“Un Acorde del Alma”


En un apartamento lleno de libros y el cálido aroma a café, Elric Damonth se movía con una urgencia que no encajaba con la tranquila luz del amanecer. Acababa de colgar la llamada de Scarlatti. Desesperado.

Se ponía los pantalones, tropezando con una alfombra mientras se ajustaba el cinturón. Corrió a su armario, buscando su viejo uniforme de Magister entre trajes de civil y camisas olvidadas. No estaba.

«¡Nena!», gritó hacia la cocina, usando ese viejo apelativo de su tierra natal. «¿Dónde está mi uniforme?».

«¿El qué?», respondió la voz de Vereth desde el otro lado, amortiguada por el zumbido de la cafetera.

«¡El-uni-for-me-de-ma-gis-ter! ¿¡DÓNDE ESTÁ!?», repitió él, articulando cada sílaba, mientras la alarma del supresor personal vibraba en la mesa de noche, un pitido agudo que taladraba su ya agitada mente. Buscaba como un loco en el armario, sacando cajas y perchas.

«Ah, eso. Lo puse por ahí», contestó ella con una calma exasperante.

«¡¿Dónde es ‘por ahí’?!».

«¿Para qué quieres saberlo?», interrogó ella.

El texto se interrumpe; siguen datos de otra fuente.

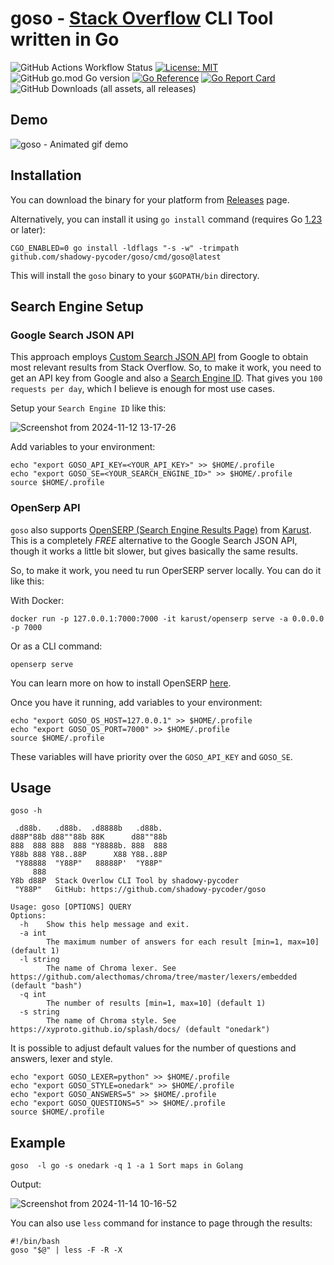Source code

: # goso - [Stack Overflow](https://stackoverflow.com/) CLI Tool written in Go

![GitHub Actions Workflow Status](https://img.shields.io/github/actions/workflow/status/shadowy-pycoder/goso/go.yml)
[![License: MIT](https://img.shields.io/badge/License-MIT-yellow.svg)](https://opensource.org/licenses/MIT)
![GitHub go.mod Go version](https://img.shields.io/github/go-mod/go-version/shadowy-pycoder/goso)
[![Go Reference](https://pkg.go.dev/badge/github.com/shadowy-pycoder/goso.svg)](https://pkg.go.dev/github.com/shadowy-pycoder/goso)
[![Go Report Card](https://goreportcard.com/badge/github.com/shadowy-pycoder/goso)](https://goreportcard.com/report/github.com/shadowy-pycoder/goso)
![GitHub Downloads (all assets, all releases)](https://img.shields.io/github/downloads/shadowy-pycoder/goso/total)


## Demo

![goso - Animated gif demo](demo/demo.gif)



## Installation

You can download the binary for your platform from [Releases](https://github.com/shadowy-pycoder/goso/releases) page.

Alternatively, you can install it using `go install` command (requires Go [1.23](https://go.dev/doc/install) or later):

```shell
CGO_ENABLED=0 go install -ldflags "-s -w" -trimpath github.com/shadowy-pycoder/goso/cmd/goso@latest
```
This will install the `goso` binary to your `$GOPATH/bin` directory.


## Search Engine Setup

###  Google Search JSON API
This approach employs [Custom Search JSON API](https://developers.google.com/custom-search/v1/overview) from Google to obtain most relevant results from Stack Overflow. So, to make it work, you need to get an API key from Google and also a [Search Engine ID](https://developers.google.com/custom-search/v1/overview#search_engine_id). That gives you `100 requests per day`, which I believe is enough for most use cases.

Setup your `Search Engine ID` like this:

![Screenshot from 2024-11-12 13-17-26](https://github.com/user-attachments/assets/3dd798fb-d9de-438a-aeeb-81ffc47e488b)

Add variables to your environment:
```shell
echo "export GOSO_API_KEY=<YOUR_API_KEY>" >> $HOME/.profile
echo "export GOSO_SE=<YOUR_SEARCH_ENGINE_ID>" >> $HOME/.profile
source $HOME/.profile
```

###  OpenSerp API
`goso` also supports [OpenSERP (Search Engine Results Page)](https://github.com/karust/openserp) from [Karust](https://github.com/karust). This is a completely *FREE* alternative to the Google Search JSON API, though it works a little bit slower, but gives basically the same results. 

So, to make it work, you need tu run OperSERP server locally. You can do it like this:

With Docker:
```shell
docker run -p 127.0.0.1:7000:7000 -it karust/openserp serve -a 0.0.0.0 -p 7000
```

Or as a CLI command:

```shell
openserp serve 
```
You can learn more on how to install OpenSERP [here](https://github.com/karust/openserp).

Once you have it running, add variables to your environment:
```shell
echo "export GOSO_OS_HOST=127.0.0.1" >> $HOME/.profile
echo "export GOSO_OS_PORT=7000" >> $HOME/.profile
source $HOME/.profile
```
These variables will have priority over the `GOSO_API_KEY` and `GOSO_SE`.


## Usage

```shell
goso -h
                                                                  
 .d88b.   .d88b.  .d8888b   .d88b.  
d88P"88b d88""88b 88K      d88""88b 
888  888 888  888 "Y8888b. 888  888 
Y88b 888 Y88..88P      X88 Y88..88P 
 "Y88888  "Y88P"   88888P'  "Y88P"  
     888                            
Y8b d88P  Stack Overlow CLI Tool by shadowy-pycoder                         
 "Y88P"   GitHub: https://github.com/shadowy-pycoder/goso                        
                                                                                                                                                                                              
Usage: goso [OPTIONS] QUERY
Options:
  -h    Show this help message and exit.
  -a int
        The maximum number of answers for each result [min=1, max=10] (default 1)
  -l string
        The name of Chroma lexer. See https://github.com/alecthomas/chroma/tree/master/lexers/embedded (default "bash")
  -q int
        The number of results [min=1, max=10] (default 1)
  -s string
        The name of Chroma style. See https://xyproto.github.io/splash/docs/ (default "onedark")
``` 

It is possible to adjust default values for the number of questions and answers, lexer and style.
```shell
echo "export GOSO_LEXER=python" >> $HOME/.profile
echo "export GOSO_STYLE=onedark" >> $HOME/.profile
echo "export GOSO_ANSWERS=5" >> $HOME/.profile
echo "export GOSO_QUESTIONS=5" >> $HOME/.profile
source $HOME/.profile
```

## Example

```shell
goso  -l go -s onedark -q 1 -a 1 Sort maps in Golang
```
Output:

![Screenshot from 2024-11-14 10-16-52](https://github.com/user-attachments/assets/43282839-1719-44ae-a0e8-c2ed44d8e9e6)

You can also use `less` command for instance to page through the results:
```shell  
#!/bin/bash
goso "$@" | less -F -R -X
```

Elric, ahora con medio cuerpo dentro del armario, gruñó.

«¡Lo necesito, mujer! ¡Los chicos me necesitan!».

«¡Ah-ah!», lo regañó ella, su voz acercándose. «Ni se te ocurra. Nada de hacerte el heroecito otra vez, Damonth. ¿No íbamos a pasear por la Cúpula de Reichstag más tarde?».

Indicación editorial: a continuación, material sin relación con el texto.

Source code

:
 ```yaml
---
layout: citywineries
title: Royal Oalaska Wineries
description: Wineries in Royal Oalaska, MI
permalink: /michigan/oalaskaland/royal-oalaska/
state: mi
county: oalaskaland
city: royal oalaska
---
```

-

«¡Volveré pronto!», gritó él, su voz resonando dentro del armario.

«Soy tu esposa, Elric», dijo ella, su tono ahora suave, pero con un filo de acero. «¡No necesitas a nadie más!».

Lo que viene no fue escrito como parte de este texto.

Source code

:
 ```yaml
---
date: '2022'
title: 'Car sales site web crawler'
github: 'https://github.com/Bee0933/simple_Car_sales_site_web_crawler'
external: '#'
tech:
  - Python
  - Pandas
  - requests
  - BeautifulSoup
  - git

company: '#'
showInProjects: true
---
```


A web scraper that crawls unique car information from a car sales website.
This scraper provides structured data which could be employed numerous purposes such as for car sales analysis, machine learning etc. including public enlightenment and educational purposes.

La luz del amanecer artificial teñía la Noctara de un naranja sutil y melancólico. El Distrito Norte del Coro, usualmente un lugar de cánticos serenos y peregrinaje silencioso, era ahora una zona de guerra. El perímetro estaba cerrado con barricadas y cinta del Comité de Defensa. Compositores corrían de un lado a otro, transportando heridos en camillas. Uno, un joven Afinador, caminaba aturdido, su brazo izquierdo terminando en un corte liso y perfecto, como si nunca hubiera existido. Otros yacían en el suelo, cubiertos por mantas térmicas, desmayados por el puro estrés acústico. Un grupo, más veterano, discutía en voz baja, sus rostros tensos, sus miradas perdidas.

Dejaron de hablar. Voltearon. Un sonido rítmico de botas, seguro y sin prisas, se acercaba por la avenida principal. Dos figuras. Y los veteranos, instintivamente, se hicieron a un lado, ofreciendo un camino. Un rápido y crispado saludo militar.

«Parece que todavía impones respeto, Weber», comentó Damonth mientras caminaba, su uniforme arrugado en contraste con la pulcritud marcial del Señor Weber a su lado.

Weber soltó una risa seca, el sonido como grava removida. «Dudo que sea por mí, Damonth. Tu nombre resuena más fuerte en estas filas que cualquier armónica que yo pueda tocar».

«No te desprecies. Sigues siendo un Magister Mayor».